Food Security in Asia: No Time for Complacency
Asia coped quite well with the 2007-2012 food crisis and world food prices seem to be stabilizing, albeit well above pre-crisis levels. Even so, underlying supply-demand problems laid bare during several years of price surges have not receded. Indeed, they present immense long-run hurdles for food security and inclusive rural growth. Slowing gains in agricultural productivity, overexploitation of natural resources, and increasing water scarcity are critical concerns on the supply side. As Asia becomes more urban and prosperous, this will push prices higher unless supply keeps pace with demand.
But climate change may well prove to be the greatest threat to food security over the next 10-20 years, and its impact on productivity is already being felt.
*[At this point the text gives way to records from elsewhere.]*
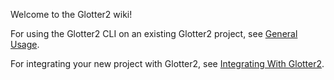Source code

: Welcome to the Glotter2 wiki!

For using the Glotter2 CLI on an existing Glotter2 project, see [General Usage](General-Usage).

For integrating your new project with Glotter2, see [Integrating With Glotter2](Integrating-With-Glotter2).

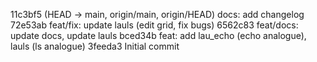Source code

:11c3bf5 (HEAD -> main, origin/main, origin/HEAD) docs: add changelog
72e53ab feat/fix: update lauls (edit grid, fix bugs)
6562c83 feat/docs: update docs, update lauls
bced34b feat: add lau_echo (echo analogue), lauls (ls analogue)
3feeda3 Initial commit
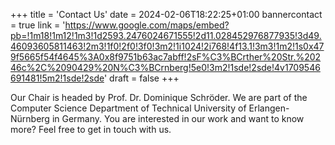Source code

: +++
title = 'Contact Us'
date = 2024-02-06T18:22:25+01:00
bannercontact = true
link = 'https://www.google.com/maps/embed?pb=!1m18!1m12!1m3!1d2593.2476024671555!2d11.028452976877935!3d49.46093605811463!2m3!1f0!2f0!3f0!3m2!1i1024!2i768!4f13.1!3m3!1m2!1s0x479f5665f54f4645%3A0x8f9751b63ac7abff!2sF%C3%BCrther%20Str.%20246c%2C%2090429%20N%C3%BCrnberg!5e0!3m2!1sde!2sde!4v1709546691481!5m2!1sde!2sde'
draft = false 
+++

Our Chair is headed by Prof. Dr. Dominique Schröder. We are part of the Computer Science Department of Technical University of Erlangen-Nürnberg in Germany.
You are interested in our work and want to know more? Feel free to get in touch with us.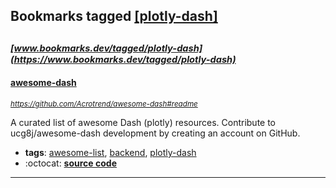 ## Bookmarks tagged [[plotly-dash]](https://www.bookmarks.dev/search?q=[plotly-dash])

_<sup><sup>[www.bookmarks.dev/tagged/plotly-dash](https://www.bookmarks.dev/tagged/plotly-dash)</sup></sup>_
---
#### [awesome-dash](https://github.com/Acrotrend/awesome-dash#readme)
_<sup>https://github.com/Acrotrend/awesome-dash#readme</sup>_

A curated list of awesome Dash (plotly) resources. Contribute to ucg8j/awesome-dash development by creating an account on GitHub.
* **tags**: [awesome-list](../tagged/awesome-list.md), [backend](../tagged/backend.md), [plotly-dash](../tagged/plotly-dash.md)
* :octocat: **[source code](https://github.com/Acrotrend/awesome-dash#readme)**
---
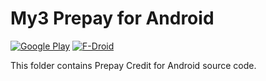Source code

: My3 Prepay for Android
=========================
[![Google Play](https://play.google.com/intl/en_us/badges/images/badge_new.png)](https://play.google.com/store/apps/details?id=damo.three.ie)
[![F-Droid](https://f-droid.org/wiki/images/c/c4/F-Droid-button_available-on.png)](https://f-droid.org/repository/browse/?fdid=damo.three.ie)

This folder contains Prepay Credit for Android source code.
The international community has not yet taken decisive action to control carbon emissions, increasingly considered the likely cause of climate change. If the world's regions cannot mitigate greenhouse gases, then countries must adapt, and adapt quickly. For food security, well-funded agricultural research, technology diffusion, and extension systems will be vital for climate change adaptation. Yet the funding situation is far from encouraging.
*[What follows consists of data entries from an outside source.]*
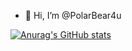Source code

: - 👋 Hi, I’m @PolarBear4u

[![Anurag's GitHub stats](https://github-readme-stats.vercel.app/api?username=PolarBear4u&count_private=true)](https://github.com/anuraghazra/github-readme-stats)
<!---
- 👀 I’m interested in ...
- 🌱 I’m currently learning ...
- 💞️ I’m looking to collaborate on ...
- 📫 How to reach me ...
--->

<!---
PolarBear4u/PolarBear4u is a ✨ special ✨ repository because its `README.md` (this file) appears on your GitHub profile.
You can click the Preview link to take a look at your changes.
--->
For securing more inclusive rural growth, Asia's small, resource-poor farmers - an estimated 350 million of them - must be able to participate in modern food value chains. Tackling persistent malnutrition is other big regional development challenge related to food security. Despite rapid economic growth and a big reduction in income poverty over the past two decades, Asia remains home to 67% of the world's hungry, some 552 million people.
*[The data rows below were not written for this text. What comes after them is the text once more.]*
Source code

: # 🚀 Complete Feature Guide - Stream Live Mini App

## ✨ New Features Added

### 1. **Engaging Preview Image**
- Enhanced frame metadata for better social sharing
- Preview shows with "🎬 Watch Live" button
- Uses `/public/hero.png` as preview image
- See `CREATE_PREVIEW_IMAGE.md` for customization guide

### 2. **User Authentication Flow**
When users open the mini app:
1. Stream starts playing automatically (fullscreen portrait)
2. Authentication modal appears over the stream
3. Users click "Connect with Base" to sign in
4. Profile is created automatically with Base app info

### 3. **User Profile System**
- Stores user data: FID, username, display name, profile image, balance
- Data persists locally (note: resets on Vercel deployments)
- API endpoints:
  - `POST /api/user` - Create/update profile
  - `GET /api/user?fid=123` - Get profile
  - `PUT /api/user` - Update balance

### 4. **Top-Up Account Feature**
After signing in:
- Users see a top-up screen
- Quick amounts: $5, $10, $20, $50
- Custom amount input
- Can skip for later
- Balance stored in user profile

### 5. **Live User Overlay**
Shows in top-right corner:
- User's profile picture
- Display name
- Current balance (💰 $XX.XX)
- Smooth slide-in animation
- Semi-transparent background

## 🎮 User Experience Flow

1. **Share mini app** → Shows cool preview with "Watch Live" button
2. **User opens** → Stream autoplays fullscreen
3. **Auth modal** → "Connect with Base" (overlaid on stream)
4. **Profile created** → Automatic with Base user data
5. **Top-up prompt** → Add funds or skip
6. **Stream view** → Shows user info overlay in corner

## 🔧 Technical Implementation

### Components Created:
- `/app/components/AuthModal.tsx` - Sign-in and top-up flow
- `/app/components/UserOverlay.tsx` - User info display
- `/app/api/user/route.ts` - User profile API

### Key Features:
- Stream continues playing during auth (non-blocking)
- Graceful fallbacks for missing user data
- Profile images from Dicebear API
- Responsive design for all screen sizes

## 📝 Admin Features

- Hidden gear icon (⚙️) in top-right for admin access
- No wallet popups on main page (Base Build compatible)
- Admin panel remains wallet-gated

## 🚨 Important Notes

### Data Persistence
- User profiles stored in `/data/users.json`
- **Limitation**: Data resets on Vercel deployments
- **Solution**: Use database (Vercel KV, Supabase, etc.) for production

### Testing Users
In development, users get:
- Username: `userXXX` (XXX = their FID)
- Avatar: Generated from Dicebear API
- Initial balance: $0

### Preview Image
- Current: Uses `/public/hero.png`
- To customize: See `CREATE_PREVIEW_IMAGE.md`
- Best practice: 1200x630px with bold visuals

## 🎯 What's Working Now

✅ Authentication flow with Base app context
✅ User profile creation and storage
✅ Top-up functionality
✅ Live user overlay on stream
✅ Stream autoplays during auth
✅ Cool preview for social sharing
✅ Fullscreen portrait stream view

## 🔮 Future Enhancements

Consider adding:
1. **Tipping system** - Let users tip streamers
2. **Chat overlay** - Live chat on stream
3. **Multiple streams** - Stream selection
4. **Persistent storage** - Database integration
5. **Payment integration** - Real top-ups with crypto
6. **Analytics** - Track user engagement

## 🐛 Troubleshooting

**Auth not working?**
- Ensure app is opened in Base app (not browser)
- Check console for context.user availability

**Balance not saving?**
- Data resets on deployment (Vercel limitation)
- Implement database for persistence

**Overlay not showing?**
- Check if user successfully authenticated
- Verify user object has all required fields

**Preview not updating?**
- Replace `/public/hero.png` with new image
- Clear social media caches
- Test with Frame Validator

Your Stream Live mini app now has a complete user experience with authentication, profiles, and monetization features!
The food price crisis - after decades of declining real prices - was a major setback to the region's poverty reduction efforts. Indeed, a recurrence of escalating, volatile world food prices is one of three major risks facing Asia, alongside climate-related disasters and the impact of the global financial crisis.
Whether the food policy prescriptions of the past three decades are still relevant in a world where food security and international trade flows seem less assured is under intense debate. The view of many practitioners is that both food importing and exporting countries need to find efficient and politically acceptable policies that protect the poor without simultaneously suppressing price incentives to farmers.
This Topical Report is based on Food Security Challenges in Asia, a study by Independent Evaluation at the Asian Development Bank (ADB).